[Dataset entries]
######

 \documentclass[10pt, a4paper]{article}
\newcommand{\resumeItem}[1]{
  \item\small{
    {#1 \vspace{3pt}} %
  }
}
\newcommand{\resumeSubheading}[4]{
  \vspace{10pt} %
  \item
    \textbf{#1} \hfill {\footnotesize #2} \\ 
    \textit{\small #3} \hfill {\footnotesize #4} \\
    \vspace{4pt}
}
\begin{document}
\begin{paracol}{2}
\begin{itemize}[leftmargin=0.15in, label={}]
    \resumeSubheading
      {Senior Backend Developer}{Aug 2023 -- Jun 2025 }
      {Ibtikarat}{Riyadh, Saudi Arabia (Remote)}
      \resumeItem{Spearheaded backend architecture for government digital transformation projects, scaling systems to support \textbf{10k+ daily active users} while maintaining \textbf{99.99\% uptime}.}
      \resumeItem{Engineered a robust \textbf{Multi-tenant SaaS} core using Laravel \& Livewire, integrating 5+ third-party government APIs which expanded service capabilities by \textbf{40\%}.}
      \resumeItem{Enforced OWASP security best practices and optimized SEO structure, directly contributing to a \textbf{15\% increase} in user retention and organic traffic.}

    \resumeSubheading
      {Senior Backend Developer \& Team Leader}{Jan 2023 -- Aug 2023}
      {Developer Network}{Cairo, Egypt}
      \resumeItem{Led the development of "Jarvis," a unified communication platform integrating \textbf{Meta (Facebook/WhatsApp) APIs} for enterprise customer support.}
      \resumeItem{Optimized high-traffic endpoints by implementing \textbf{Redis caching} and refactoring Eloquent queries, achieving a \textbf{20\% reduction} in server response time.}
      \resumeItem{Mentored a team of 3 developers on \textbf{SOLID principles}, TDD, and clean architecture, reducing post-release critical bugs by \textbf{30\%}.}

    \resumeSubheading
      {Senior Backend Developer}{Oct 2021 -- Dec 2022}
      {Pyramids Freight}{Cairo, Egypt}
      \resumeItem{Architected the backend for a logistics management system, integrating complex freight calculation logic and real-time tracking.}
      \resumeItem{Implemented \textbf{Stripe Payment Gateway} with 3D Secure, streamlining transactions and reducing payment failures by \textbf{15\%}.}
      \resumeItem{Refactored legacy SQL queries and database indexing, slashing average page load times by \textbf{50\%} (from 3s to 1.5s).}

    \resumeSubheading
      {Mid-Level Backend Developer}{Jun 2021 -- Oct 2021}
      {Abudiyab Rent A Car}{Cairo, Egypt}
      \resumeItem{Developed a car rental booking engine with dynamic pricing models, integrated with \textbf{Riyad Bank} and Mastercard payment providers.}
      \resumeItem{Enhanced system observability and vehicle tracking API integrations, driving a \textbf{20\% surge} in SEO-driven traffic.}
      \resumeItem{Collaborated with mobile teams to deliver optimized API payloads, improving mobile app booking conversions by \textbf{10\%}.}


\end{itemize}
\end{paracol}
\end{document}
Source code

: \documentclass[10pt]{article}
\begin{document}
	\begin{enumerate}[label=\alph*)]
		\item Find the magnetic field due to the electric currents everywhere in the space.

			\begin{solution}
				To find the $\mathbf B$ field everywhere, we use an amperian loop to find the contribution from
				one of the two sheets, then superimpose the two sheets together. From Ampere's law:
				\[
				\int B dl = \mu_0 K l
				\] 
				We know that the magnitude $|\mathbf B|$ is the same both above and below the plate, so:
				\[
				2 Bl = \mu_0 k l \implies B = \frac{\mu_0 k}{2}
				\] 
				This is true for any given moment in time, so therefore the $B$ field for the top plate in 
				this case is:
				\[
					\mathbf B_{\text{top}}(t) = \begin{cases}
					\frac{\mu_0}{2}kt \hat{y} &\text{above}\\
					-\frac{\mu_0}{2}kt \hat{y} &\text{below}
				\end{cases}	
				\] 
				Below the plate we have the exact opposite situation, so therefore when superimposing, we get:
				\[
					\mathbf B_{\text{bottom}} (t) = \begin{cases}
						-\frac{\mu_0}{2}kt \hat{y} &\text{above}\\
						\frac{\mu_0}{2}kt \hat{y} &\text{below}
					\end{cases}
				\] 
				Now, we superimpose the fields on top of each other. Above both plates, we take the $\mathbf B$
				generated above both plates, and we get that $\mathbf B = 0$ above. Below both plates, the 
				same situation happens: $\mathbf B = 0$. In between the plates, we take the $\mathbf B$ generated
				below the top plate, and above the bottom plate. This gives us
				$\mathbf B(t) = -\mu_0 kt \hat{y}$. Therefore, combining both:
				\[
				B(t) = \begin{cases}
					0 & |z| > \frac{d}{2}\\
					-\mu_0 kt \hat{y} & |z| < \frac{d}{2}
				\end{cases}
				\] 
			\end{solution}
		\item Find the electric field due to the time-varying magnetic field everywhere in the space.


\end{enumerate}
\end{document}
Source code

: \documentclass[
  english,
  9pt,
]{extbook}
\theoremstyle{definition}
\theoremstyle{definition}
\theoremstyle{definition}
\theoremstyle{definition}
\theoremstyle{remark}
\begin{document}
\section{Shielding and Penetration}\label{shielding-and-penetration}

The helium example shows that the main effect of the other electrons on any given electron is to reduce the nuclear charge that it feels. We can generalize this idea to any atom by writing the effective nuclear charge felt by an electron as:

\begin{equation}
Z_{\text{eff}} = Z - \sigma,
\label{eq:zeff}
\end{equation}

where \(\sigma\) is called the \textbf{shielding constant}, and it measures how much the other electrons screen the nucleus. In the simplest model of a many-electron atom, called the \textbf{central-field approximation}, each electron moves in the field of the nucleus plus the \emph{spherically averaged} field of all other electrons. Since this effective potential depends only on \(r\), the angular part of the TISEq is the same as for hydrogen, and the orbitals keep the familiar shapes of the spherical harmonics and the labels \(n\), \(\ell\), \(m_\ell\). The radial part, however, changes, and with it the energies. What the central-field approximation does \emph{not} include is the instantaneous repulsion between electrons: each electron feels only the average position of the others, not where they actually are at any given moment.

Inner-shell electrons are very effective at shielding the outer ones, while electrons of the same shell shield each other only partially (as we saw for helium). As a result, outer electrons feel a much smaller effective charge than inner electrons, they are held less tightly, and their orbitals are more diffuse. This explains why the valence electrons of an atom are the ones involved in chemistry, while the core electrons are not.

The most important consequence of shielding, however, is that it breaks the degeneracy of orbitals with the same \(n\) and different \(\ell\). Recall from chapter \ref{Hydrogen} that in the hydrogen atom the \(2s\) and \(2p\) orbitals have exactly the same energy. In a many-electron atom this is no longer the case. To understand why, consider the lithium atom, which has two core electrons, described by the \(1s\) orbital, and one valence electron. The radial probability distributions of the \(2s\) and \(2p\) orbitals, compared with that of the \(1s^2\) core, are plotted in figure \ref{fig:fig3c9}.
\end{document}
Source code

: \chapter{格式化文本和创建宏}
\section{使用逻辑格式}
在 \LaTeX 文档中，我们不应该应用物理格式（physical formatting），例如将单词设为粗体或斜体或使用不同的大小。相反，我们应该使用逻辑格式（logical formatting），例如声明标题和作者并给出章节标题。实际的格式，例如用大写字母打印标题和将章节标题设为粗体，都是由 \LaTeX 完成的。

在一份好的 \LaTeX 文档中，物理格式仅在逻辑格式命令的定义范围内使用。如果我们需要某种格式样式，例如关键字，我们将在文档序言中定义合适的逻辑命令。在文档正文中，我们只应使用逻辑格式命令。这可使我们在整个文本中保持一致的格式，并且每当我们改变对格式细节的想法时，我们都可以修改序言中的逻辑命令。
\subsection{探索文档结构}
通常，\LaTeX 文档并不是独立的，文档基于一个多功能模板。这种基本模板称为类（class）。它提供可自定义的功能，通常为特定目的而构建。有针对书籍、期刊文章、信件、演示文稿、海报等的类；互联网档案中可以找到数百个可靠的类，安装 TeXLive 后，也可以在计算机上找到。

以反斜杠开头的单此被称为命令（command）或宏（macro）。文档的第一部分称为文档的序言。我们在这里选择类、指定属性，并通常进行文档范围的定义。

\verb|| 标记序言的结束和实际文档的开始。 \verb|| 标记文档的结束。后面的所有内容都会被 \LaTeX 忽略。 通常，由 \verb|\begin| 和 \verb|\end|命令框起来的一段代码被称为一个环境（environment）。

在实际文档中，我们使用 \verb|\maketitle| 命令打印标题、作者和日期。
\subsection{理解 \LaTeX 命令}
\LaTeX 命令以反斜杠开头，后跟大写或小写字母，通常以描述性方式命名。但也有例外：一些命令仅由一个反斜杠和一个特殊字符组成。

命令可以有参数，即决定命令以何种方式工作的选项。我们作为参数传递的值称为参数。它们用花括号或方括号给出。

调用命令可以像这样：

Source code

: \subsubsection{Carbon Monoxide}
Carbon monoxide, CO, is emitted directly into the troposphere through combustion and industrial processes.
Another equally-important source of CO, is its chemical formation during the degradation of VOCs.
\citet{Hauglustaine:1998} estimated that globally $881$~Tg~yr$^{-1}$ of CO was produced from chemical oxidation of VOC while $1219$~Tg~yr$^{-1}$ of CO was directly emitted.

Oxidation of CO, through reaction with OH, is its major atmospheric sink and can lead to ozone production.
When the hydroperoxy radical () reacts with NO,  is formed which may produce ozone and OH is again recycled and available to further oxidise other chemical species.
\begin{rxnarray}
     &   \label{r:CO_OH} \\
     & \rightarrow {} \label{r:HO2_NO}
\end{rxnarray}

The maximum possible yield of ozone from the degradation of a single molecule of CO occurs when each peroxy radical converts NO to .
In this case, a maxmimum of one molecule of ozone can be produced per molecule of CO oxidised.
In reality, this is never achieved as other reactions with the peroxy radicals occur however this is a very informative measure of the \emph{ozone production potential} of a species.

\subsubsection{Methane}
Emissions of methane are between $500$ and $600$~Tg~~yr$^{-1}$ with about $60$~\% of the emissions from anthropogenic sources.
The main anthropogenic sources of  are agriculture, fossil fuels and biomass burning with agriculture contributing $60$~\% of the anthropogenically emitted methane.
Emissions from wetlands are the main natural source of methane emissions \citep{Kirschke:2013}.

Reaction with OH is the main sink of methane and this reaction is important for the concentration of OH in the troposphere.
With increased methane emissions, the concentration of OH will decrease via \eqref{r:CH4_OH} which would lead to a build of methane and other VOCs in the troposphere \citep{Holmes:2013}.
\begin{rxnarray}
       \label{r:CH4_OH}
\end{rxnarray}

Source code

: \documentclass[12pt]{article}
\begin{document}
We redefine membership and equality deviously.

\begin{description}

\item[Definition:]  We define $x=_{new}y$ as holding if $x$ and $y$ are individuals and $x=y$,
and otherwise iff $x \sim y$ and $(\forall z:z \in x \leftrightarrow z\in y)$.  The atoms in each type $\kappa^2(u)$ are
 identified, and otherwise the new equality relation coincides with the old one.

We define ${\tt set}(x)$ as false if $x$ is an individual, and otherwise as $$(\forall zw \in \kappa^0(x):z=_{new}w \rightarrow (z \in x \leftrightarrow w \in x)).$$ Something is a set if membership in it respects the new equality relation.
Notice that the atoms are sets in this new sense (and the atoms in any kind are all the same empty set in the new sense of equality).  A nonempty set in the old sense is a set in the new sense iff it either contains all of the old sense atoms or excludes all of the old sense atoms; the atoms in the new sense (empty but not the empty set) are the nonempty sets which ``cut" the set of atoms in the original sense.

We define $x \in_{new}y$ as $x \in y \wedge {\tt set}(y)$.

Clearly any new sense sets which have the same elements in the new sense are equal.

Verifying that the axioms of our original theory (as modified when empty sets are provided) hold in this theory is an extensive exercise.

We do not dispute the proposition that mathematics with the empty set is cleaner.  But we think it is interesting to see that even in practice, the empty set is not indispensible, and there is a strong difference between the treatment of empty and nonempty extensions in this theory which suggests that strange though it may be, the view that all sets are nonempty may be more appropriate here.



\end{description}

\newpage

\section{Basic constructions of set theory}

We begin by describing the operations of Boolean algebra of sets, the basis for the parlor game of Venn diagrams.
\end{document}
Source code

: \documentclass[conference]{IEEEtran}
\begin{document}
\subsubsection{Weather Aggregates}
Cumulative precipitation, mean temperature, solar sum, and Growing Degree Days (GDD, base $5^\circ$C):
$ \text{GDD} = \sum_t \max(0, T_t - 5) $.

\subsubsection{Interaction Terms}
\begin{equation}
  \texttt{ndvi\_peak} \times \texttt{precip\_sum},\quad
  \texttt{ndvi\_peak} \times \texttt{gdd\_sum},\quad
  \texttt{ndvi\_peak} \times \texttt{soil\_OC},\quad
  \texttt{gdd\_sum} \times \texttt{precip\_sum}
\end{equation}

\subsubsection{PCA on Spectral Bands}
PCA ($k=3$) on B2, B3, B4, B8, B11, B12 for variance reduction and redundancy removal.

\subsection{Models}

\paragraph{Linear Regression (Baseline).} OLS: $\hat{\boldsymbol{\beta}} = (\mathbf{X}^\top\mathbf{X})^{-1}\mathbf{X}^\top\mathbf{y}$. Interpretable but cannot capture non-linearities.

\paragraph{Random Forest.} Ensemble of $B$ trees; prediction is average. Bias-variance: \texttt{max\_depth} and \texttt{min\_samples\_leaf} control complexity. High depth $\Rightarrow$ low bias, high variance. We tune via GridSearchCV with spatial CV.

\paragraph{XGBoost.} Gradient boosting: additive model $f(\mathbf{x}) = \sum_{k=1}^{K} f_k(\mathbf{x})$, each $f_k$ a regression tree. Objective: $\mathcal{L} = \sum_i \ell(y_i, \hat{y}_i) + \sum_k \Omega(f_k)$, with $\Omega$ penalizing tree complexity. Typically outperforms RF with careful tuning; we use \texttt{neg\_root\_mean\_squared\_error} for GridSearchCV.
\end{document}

######

WORK TO BE COMPLETED :: Copy exactly the lines above, starting at the opening line and finishing at the line in which "backend architecture for" occurs.

WRITTEN ANSWER ::
 \documentclass[10pt, a4paper]{article}
\newcommand{\resumeItem}[1]{
  \item\small{
    {#1 \vspace{3pt}} %
  }
}
\newcommand{\resumeSubheading}[4]{
  \vspace{10pt} %
  \item
    \textbf{#1} \hfill {\footnotesize #2} \\ 
    \textit{\small #3} \hfill {\footnotesize #4} \\
    \vspace{4pt}
}
\begin{document}
\begin{paracol}{2}
\begin{itemize}[leftmargin=0.15in, label={}]
    \resumeSubheading
      {Senior Backend Developer}{Aug 2023 -- Jun 2025 }
      {Ibtikarat}{Riyadh, Saudi Arabia (Remote)}
      \resumeItem{Spearheaded backend architecture for government digital transformation projects, scaling systems to support \textbf{10k+ daily active users} while maintaining \textbf{99.99\% uptime}.}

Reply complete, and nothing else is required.